• **The data**:
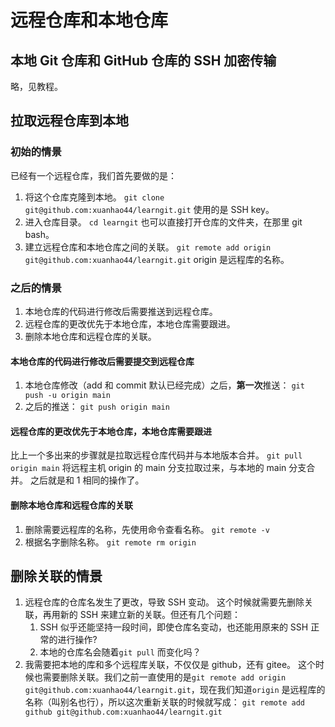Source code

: # 远程仓库和本地仓库

## 本地 Git 仓库和 GitHub 仓库的 SSH 加密传输

略，见教程。

## 拉取远程仓库到本地

### 初始的情景

已经有一个远程仓库，我们首先要做的是：

1. 将这个仓库克隆到本地。
```git clone git@github.com:xuanhao44/learngit.git```
使用的是 SSH key。
2. 进入仓库目录。
```cd learngit```
也可以直接打开仓库的文件夹，在那里 git bash。
3. 建立远程仓库和本地仓库之间的关联。
```git remote add origin git@github.com:xuanhao44/learngit.git```
origin 是远程库的名称。

### 之后的情景

1. 本地仓库的代码进行修改后需要推送到远程仓库。
2. 远程仓库的更改优先于本地仓库，本地仓库需要跟进。
3. 删除本地仓库和远程仓库的关联。

#### 本地仓库的代码进行修改后需要提交到远程仓库

1. 本地仓库修改（add 和 commit 默认已经完成）之后，**第一次**推送：
```git push -u origin main```
2. 之后的推送：
```git push origin main```

#### 远程仓库的更改优先于本地仓库，本地仓库需要跟进

比上一个多出来的步骤就是拉取远程仓库代码并与本地版本合并。
```git pull origin main```
将远程主机 origin 的 main 分支拉取过来，与本地的 main 分支合并。
之后就是和 1 相同的操作了。

#### 删除本地仓库和远程仓库的关联

1. 删除需要远程库的名称，先使用命令查看名称。
```git remote -v```
2. 根据名字删除名称。
```git remote rm origin```

## 删除关联的情景

1. 远程仓库的仓库名发生了更改，导致 SSH 变动。
   这个时候就需要先删除关联，再用新的 SSH 来建立新的关联。但还有几个问题：
   1. SSH 似乎还能坚持一段时间，即使仓库名变动，也还能用原来的 SSH 正常的进行操作?
   2. 本地的仓库名会随着`git pull` 而变化吗？
2. 我需要把本地的库和多个远程库关联，不仅仅是 github，还有 gitee。
   这个时候也需要删除关联。我们之前一直使用的是`git remote add origin git@github.com:xuanhao44/learngit.git`，现在我们知道`origin` 是远程库的名称（叫别名也行），所以这次重新关联的时候就写成：
   ```git remote add github git@github.com:xuanhao44/learngit.git```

• **Task item**: The lines to write out are those from the first line of the listing above through the line bearing "#### 删除本地仓库和远程仓库的关联", both included, copied exactly with pictures dropped.

• **Solution for this task**:
Source code

: # 远程仓库和本地仓库

## 本地 Git 仓库和 GitHub 仓库的 SSH 加密传输

略，见教程。

## 拉取远程仓库到本地

### 初始的情景

已经有一个远程仓库，我们首先要做的是：

1. 将这个仓库克隆到本地。
```git clone git@github.com:xuanhao44/learngit.git```
使用的是 SSH key。
2. 进入仓库目录。
```cd learngit```
也可以直接打开仓库的文件夹，在那里 git bash。
3. 建立远程仓库和本地仓库之间的关联。
```git remote add origin git@github.com:xuanhao44/learngit.git```
origin 是远程库的名称。

### 之后的情景

1. 本地仓库的代码进行修改后需要推送到远程仓库。
2. 远程仓库的更改优先于本地仓库，本地仓库需要跟进。
3. 删除本地仓库和远程仓库的关联。

#### 本地仓库的代码进行修改后需要提交到远程仓库

1. 本地仓库修改（add 和 commit 默认已经完成）之后，**第一次**推送：
```git push -u origin main```
2. 之后的推送：
```git push origin main```

#### 远程仓库的更改优先于本地仓库，本地仓库需要跟进

比上一个多出来的步骤就是拉取远程仓库代码并与本地版本合并。
```git pull origin main```
将远程主机 origin 的 main 分支拉取过来，与本地的 main 分支合并。
之后就是和 1 相同的操作了。

#### 删除本地仓库和远程仓库的关联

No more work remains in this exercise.